Three Area Leaders Say Women Have the Power

Claire Slattery
Executive Director
Lake Zurich Area Chamber of Commerce

Have you seen an increase year-over-year in women launching new businesses?

Between 40-50% of our member companies are women-owned businesses. The number of women who have joined the Chamber either as owners or as lead representatives of their organization quadrupled from 2017 to 2018.

Is it possible to characterize by type the businesses that women are launching?

Over the past couple of years we have seen several women either starting new businesses from the ground up (meaning designing and building brick & mortar) to purchasing existing businesses in the sectors of retail, restaurant, health & wellness, and beauty salons, among others. How do organizations for women in business help to not only support women in an existing business, but also help when a woman launches a business?

You can see women supporting women prominently in our area with the many women-missioned non-profits and networking groups. The support and encouragement women are receiving whether in need or in business encourages all women to go after their dreams and live the life they want to live. What advice can you share for any woman who’s thinking about starting a business?

I started a business in 2009 while raising two young kids at the time. It was an unpredictable journey worth enduring. My advice is to get through the first few years with perseverance and determination and you will find the success you seek. You have plenty of community support; just be sure to make “the ask!” Most people focus on their problems. This begets more problems. Why? Because what you focus on is what you get more of. Decide what you want. Write it down. Expect it’s going to be harder than you think it’s going to be. Then be intentional with your actions. Your brain will give you what you want. But you must first direct it.

Suzanne Corr
Barrington Area Chamber of Commerce
Tell us about what you’ve seen regarding more women in business.
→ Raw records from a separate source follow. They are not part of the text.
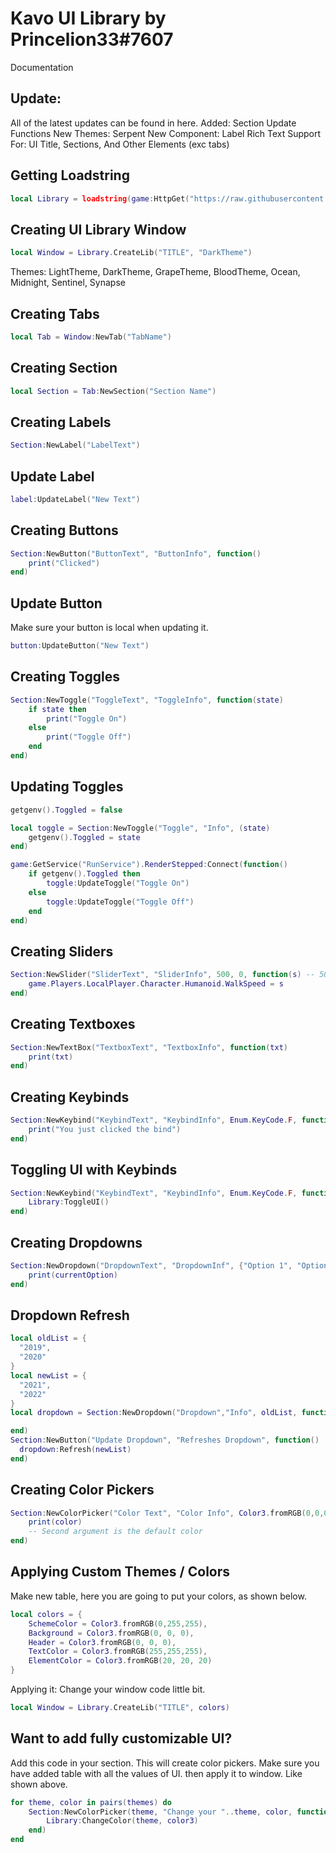 # Kavo UI Library by Princelion33#7607
Documentation

## Update:
All of the latest updates can be found in here.
Added:
Section Update Functions
New Themes:
   Serpent
New Component:
   Label
Rich Text Support For:
UI Title,
Sections,
And Other Elements (exc tabs)

## Getting Loadstring
```lua
local Library = loadstring(game:HttpGet("https://raw.githubusercontent.com/xHeptc/Kavo-UI-Library/main/source.lua"))()
```

## Creating UI Library Window
```lua
local Window = Library.CreateLib("TITLE", "DarkTheme")
```
Themes:
    LightTheme,
    DarkTheme,
    GrapeTheme,
    BloodTheme,
    Ocean,
    Midnight,
    Sentinel,
    Synapse
    
## Creating Tabs
```lua
local Tab = Window:NewTab("TabName")
```

## Creating Section
```lua
local Section = Tab:NewSection("Section Name")
```

## Creating Labels
```lua
Section:NewLabel("LabelText")
```

## Update Label
```lua
label:UpdateLabel("New Text")
```

## Creating Buttons
```lua
Section:NewButton("ButtonText", "ButtonInfo", function()
    print("Clicked")
end)
```

## Update Button
Make sure your button is local when updating it.
```lua
button:UpdateButton("New Text")
```

## Creating Toggles
```lua
Section:NewToggle("ToggleText", "ToggleInfo", function(state)
    if state then
        print("Toggle On")
    else
        print("Toggle Off")
    end
end)
```

## Updating Toggles
```lua
getgenv().Toggled = false

local toggle = Section:NewToggle("Toggle", "Info", (state)
    getgenv().Toggled = state
end)

game:GetService("RunService").RenderStepped:Connect(function()
	if getgenv().Toggled then
		toggle:UpdateToggle("Toggle On")
	else
		toggle:UpdateToggle("Toggle Off")
	end
end)
```

## Creating Sliders
```lua
Section:NewSlider("SliderText", "SliderInfo", 500, 0, function(s) -- 500 (MaxValue) | 0 (MinValue)
    game.Players.LocalPlayer.Character.Humanoid.WalkSpeed = s
end)
```

## Creating Textboxes
```lua
Section:NewTextBox("TextboxText", "TextboxInfo", function(txt)
	print(txt)
end)
```

## Creating Keybinds
```lua
Section:NewKeybind("KeybindText", "KeybindInfo", Enum.KeyCode.F, function()
	print("You just clicked the bind")
end)
```

## Toggling UI with Keybinds
```lua
Section:NewKeybind("KeybindText", "KeybindInfo", Enum.KeyCode.F, function()
	Library:ToggleUI()
end)
```

## Creating Dropdowns
```lua
Section:NewDropdown("DropdownText", "DropdownInf", {"Option 1", "Option 2", "Option 3"}, function(currentOption)
    print(currentOption)
end)
```

## Dropdown Refresh
```lua
local oldList = {
  "2019",
  "2020"
}
local newList = {
  "2021",
  "2022"
}
local dropdown = Section:NewDropdown("Dropdown","Info", oldList, function()

end)
Section:NewButton("Update Dropdown", "Refreshes Dropdown", function()
  dropdown:Refresh(newList)
end)
```

## Creating Color Pickers
```lua
Section:NewColorPicker("Color Text", "Color Info", Color3.fromRGB(0,0,0), function(color)
    print(color)
    -- Second argument is the default color
end)
```

## Applying Custom Themes / Colors
Make new table, here you are going to put your colors, as shown below.
```lua
local colors = {
    SchemeColor = Color3.fromRGB(0,255,255),
    Background = Color3.fromRGB(0, 0, 0),
    Header = Color3.fromRGB(0, 0, 0),
    TextColor = Color3.fromRGB(255,255,255),
    ElementColor = Color3.fromRGB(20, 20, 20)
}
```
Applying it: Change your window code little bit.
```lua
local Window = Library.CreateLib("TITLE", colors)
```

## Want to add fully customizable UI?
Add this code in your section. This will create color pickers.
Make sure you have added table with all the values of UI. then apply it to window. Like shown above.
```lua
for theme, color in pairs(themes) do
    Section:NewColorPicker(theme, "Change your "..theme, color, function(color3)
        Library:ChangeColor(theme, color3)
    end)
end
```
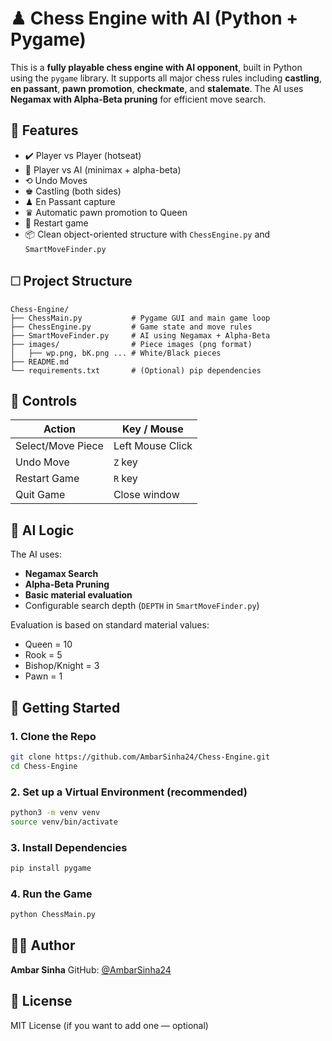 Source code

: # ♟ Chess Engine with AI (Python + Pygame)

This is a **fully playable chess engine with AI opponent**, built in Python using the `pygame` library. It supports all major chess rules including **castling**, **en passant**, **pawn promotion**, **checkmate**, and **stalemate**. The AI uses **Negamax with Alpha-Beta pruning** for efficient move search.

## 🧠 Features

* ✔️ Player vs Player (hotseat)
* 🤖 Player vs AI (minimax + alpha-beta)
* ⟲ Undo Moves
* ♚ Castling (both sides)
* ♟ En Passant capture
* ♛ Automatic pawn promotion to Queen
* 🔄 Restart game
* 📦 Clean object-oriented structure with `ChessEngine.py` and `SmartMoveFinder.py`

## 🗆 Project Structure

```
Chess-Engine/
├── ChessMain.py           # Pygame GUI and main game loop
├── ChessEngine.py         # Game state and move rules
├── SmartMoveFinder.py     # AI using Negamax + Alpha-Beta
├── images/                # Piece images (png format)
│   ├── wp.png, bK.png ... # White/Black pieces
├── README.md
└── requirements.txt       # (Optional) pip dependencies
```

## 🎡 Controls

| Action            | Key / Mouse      |
| ----------------- | ---------------- |
| Select/Move Piece | Left Mouse Click |
| Undo Move         | `Z` key          |
| Restart Game      | `R` key          |
| Quit Game         | Close window     |

## 🧠 AI Logic

The AI uses:

* **Negamax Search**
* **Alpha-Beta Pruning**
* **Basic material evaluation**
* Configurable search depth (`DEPTH` in `SmartMoveFinder.py`)

Evaluation is based on standard material values:

* Queen = 10
* Rook = 5
* Bishop/Knight = 3
* Pawn = 1

## 🚀 Getting Started

### 1. Clone the Repo

```bash
git clone https://github.com/AmbarSinha24/Chess-Engine.git
cd Chess-Engine
```

### 2. Set up a Virtual Environment (recommended)

```bash
python3 -m venv venv
source venv/bin/activate
```

### 3. Install Dependencies

```bash
pip install pygame
```

### 4. Run the Game

```bash
python ChessMain.py
```

## 🧑‍💻 Author

**Ambar Sinha**
GitHub: [@AmbarSinha24](https://github.com/AmbarSinha24)

## 📄 License

MIT License (if you want to add one — optional)
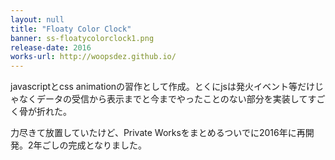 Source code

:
 ```yaml
---
layout: null
title: "Floaty Color Clock"
banner: ss-floatycolorclock1.png
release-date: 2016
works-url: http://woopsdez.github.io/
---
```


javascriptとcss animationの習作として作成。とくにjsは発火イベント等だけじゃなくデータの受信から表示までと今までやったことのない部分を実装してすごく骨が折れた。

力尽きて放置していたけど、Private Worksをまとめるついでに2016年に再開発。2年ごしの完成となりました。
There has been a moderate and steady increase through the years in women-owned businesses, which represent nearly 40% of our membership. There has also been a strong increase in the number of women we are seeing in high-level positions representing their employers.
As a 50-year old Chamber, BACC was started mainly by a group of male business leaders in the community. Those founders choose a strong female leader, Carol Beese, to manage the chamber for 30 years. In the past 50 years, BACC has seen just leaders heading this organization, all women.
To what do you attribute the upward trend for women?

I believe women are moving up because of the empowerment and independence it brings. As a female business and community leader, as well as a mother, I have taught my daughters how hard you work and what you achieve is all on you–you should always know that you can take care of yourself on your own.

Tell us more about how support organizations empower women.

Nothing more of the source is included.